PROVIDED RECORDS>
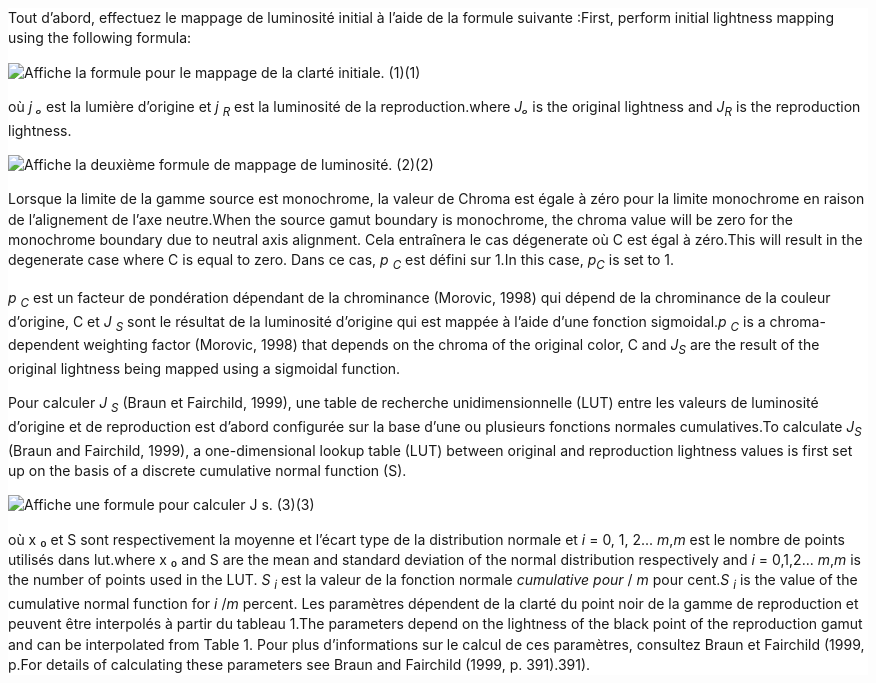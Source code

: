 <span data-ttu-id="cc99a-290">Tout d’abord, effectuez le mappage de luminosité initial à l’aide de la formule suivante :</span><span class="sxs-lookup"><span data-stu-id="cc99a-290">First, perform initial lightness mapping using the following formula:</span></span>

![Affiche la formule pour le mappage de la clarté initiale.](images/gmmp-image012.png) <span data-ttu-id="cc99a-292">(1)</span><span class="sxs-lookup"><span data-stu-id="cc99a-292">(1)</span></span>

<span data-ttu-id="cc99a-293">où *j ₒ* est la lumière d’origine et *j <sub>R</sub>* est la luminosité de la reproduction.</span><span class="sxs-lookup"><span data-stu-id="cc99a-293">where *Jₒ* is the original lightness and *J<sub>R</sub>* is the reproduction lightness.</span></span>

![Affiche la deuxième formule de mappage de luminosité.](images/gmmp-image014.png) <span data-ttu-id="cc99a-295">(2)</span><span class="sxs-lookup"><span data-stu-id="cc99a-295">(2)</span></span>

<span data-ttu-id="cc99a-296">Lorsque la limite de la gamme source est monochrome, la valeur de Chroma est égale à zéro pour la limite monochrome en raison de l’alignement de l’axe neutre.</span><span class="sxs-lookup"><span data-stu-id="cc99a-296">When the source gamut boundary is monochrome, the chroma value will be zero for the monochrome boundary due to neutral axis alignment.</span></span> <span data-ttu-id="cc99a-297">Cela entraînera le cas dégenerate où C est égal à zéro.</span><span class="sxs-lookup"><span data-stu-id="cc99a-297">This will result in the degenerate case where C is equal to zero.</span></span> <span data-ttu-id="cc99a-298">Dans ce cas, *p <sub>C</sub>* est défini sur 1.</span><span class="sxs-lookup"><span data-stu-id="cc99a-298">In this case, *p<sub>C</sub>* is set to 1.</span></span>

<span data-ttu-id="cc99a-299">*p <sub>C</sub>* est un facteur de pondération dépendant de la chrominance (Morovic, 1998) qui dépend de la chrominance de la couleur d’origine, C et *J <sub>S</sub>* sont le résultat de la luminosité d’origine qui est mappée à l’aide d’une fonction sigmoidal.</span><span class="sxs-lookup"><span data-stu-id="cc99a-299">*p <sub>C</sub>* is a chroma-dependent weighting factor (Morovic, 1998) that depends on the chroma of the original color, C and *J<sub>S</sub>* are the result of the original lightness being mapped using a sigmoidal function.</span></span>

 

<span data-ttu-id="cc99a-300">Pour calculer *J <sub>S</sub>* (Braun et Fairchild, 1999), une table de recherche unidimensionnelle (LUT) entre les valeurs de luminosité d’origine et de reproduction est d’abord configurée sur la base d’une ou plusieurs fonctions normales cumulatives.</span><span class="sxs-lookup"><span data-stu-id="cc99a-300">To calculate *J<sub>S</sub>* (Braun and Fairchild, 1999), a one-dimensional lookup table (LUT) between original and reproduction lightness values is first set up on the basis of a discrete cumulative normal function (S).</span></span>

![Affiche une formule pour calculer J s.](images/gmmp-image016.png) <span data-ttu-id="cc99a-302">(3)</span><span class="sxs-lookup"><span data-stu-id="cc99a-302">(3)</span></span>

<span data-ttu-id="cc99a-303">où x ₀ et S sont respectivement la moyenne et l’écart type de la distribution normale et *i* = 0, 1, 2... *m*,*m* est le nombre de points utilisés dans lut.</span><span class="sxs-lookup"><span data-stu-id="cc99a-303">where x ₀ and S are the mean and standard deviation of the normal distribution respectively and *i* = 0,1,2... *m*,*m* is the number of points used in the LUT.</span></span> <span data-ttu-id="cc99a-304">*S <sub>i</sub>* est la valeur de la fonction normale *cumulative pour*  / *m* pour cent.</span><span class="sxs-lookup"><span data-stu-id="cc99a-304">*S <sub>i</sub>* is the value of the cumulative normal function for *i* /*m* percent.</span></span> <span data-ttu-id="cc99a-305">Les paramètres dépendent de la clarté du point noir de la gamme de reproduction et peuvent être interpolés à partir du tableau 1.</span><span class="sxs-lookup"><span data-stu-id="cc99a-305">The parameters depend on the lightness of the black point of the reproduction gamut and can be interpolated from Table 1.</span></span> <span data-ttu-id="cc99a-306">Pour plus d’informations sur le calcul de ces paramètres, consultez Braun et Fairchild (1999, p.</span><span class="sxs-lookup"><span data-stu-id="cc99a-306">For details of calculating these parameters see Braun and Fairchild (1999, p.</span></span> <span data-ttu-id="cc99a-307">391).</span><span class="sxs-lookup"><span data-stu-id="cc99a-307">391).</span></span>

TASK OBJECTIVE> Using the data above, print exactly the lines from the line that contains "the following formula:</span></span>" through the line that contains "la deuxième formule", with both included.

RESULT FOR THIS EXERCISE>
: <span data-ttu-id="cc99a-290">Tout d’abord, effectuez le mappage de luminosité initial à l’aide de la formule suivante :</span><span class="sxs-lookup"><span data-stu-id="cc99a-290">First, perform initial lightness mapping using the following formula:</span></span>

![Affiche la formule pour le mappage de la clarté initiale.](images/gmmp-image012.png) <span data-ttu-id="cc99a-292">(1)</span><span class="sxs-lookup"><span data-stu-id="cc99a-292">(1)</span></span>

<span data-ttu-id="cc99a-293">où *j ₒ* est la lumière d’origine et *j <sub>R</sub>* est la luminosité de la reproduction.</span><span class="sxs-lookup"><span data-stu-id="cc99a-293">where *Jₒ* is the original lightness and *J<sub>R</sub>* is the reproduction lightness.</span></span>

![Affiche la deuxième formule de mappage de luminosité.](images/gmmp-image014.png) <span data-ttu-id="cc99a-295">(2)</span><span class="sxs-lookup"><span data-stu-id="cc99a-295">(2)</span></span>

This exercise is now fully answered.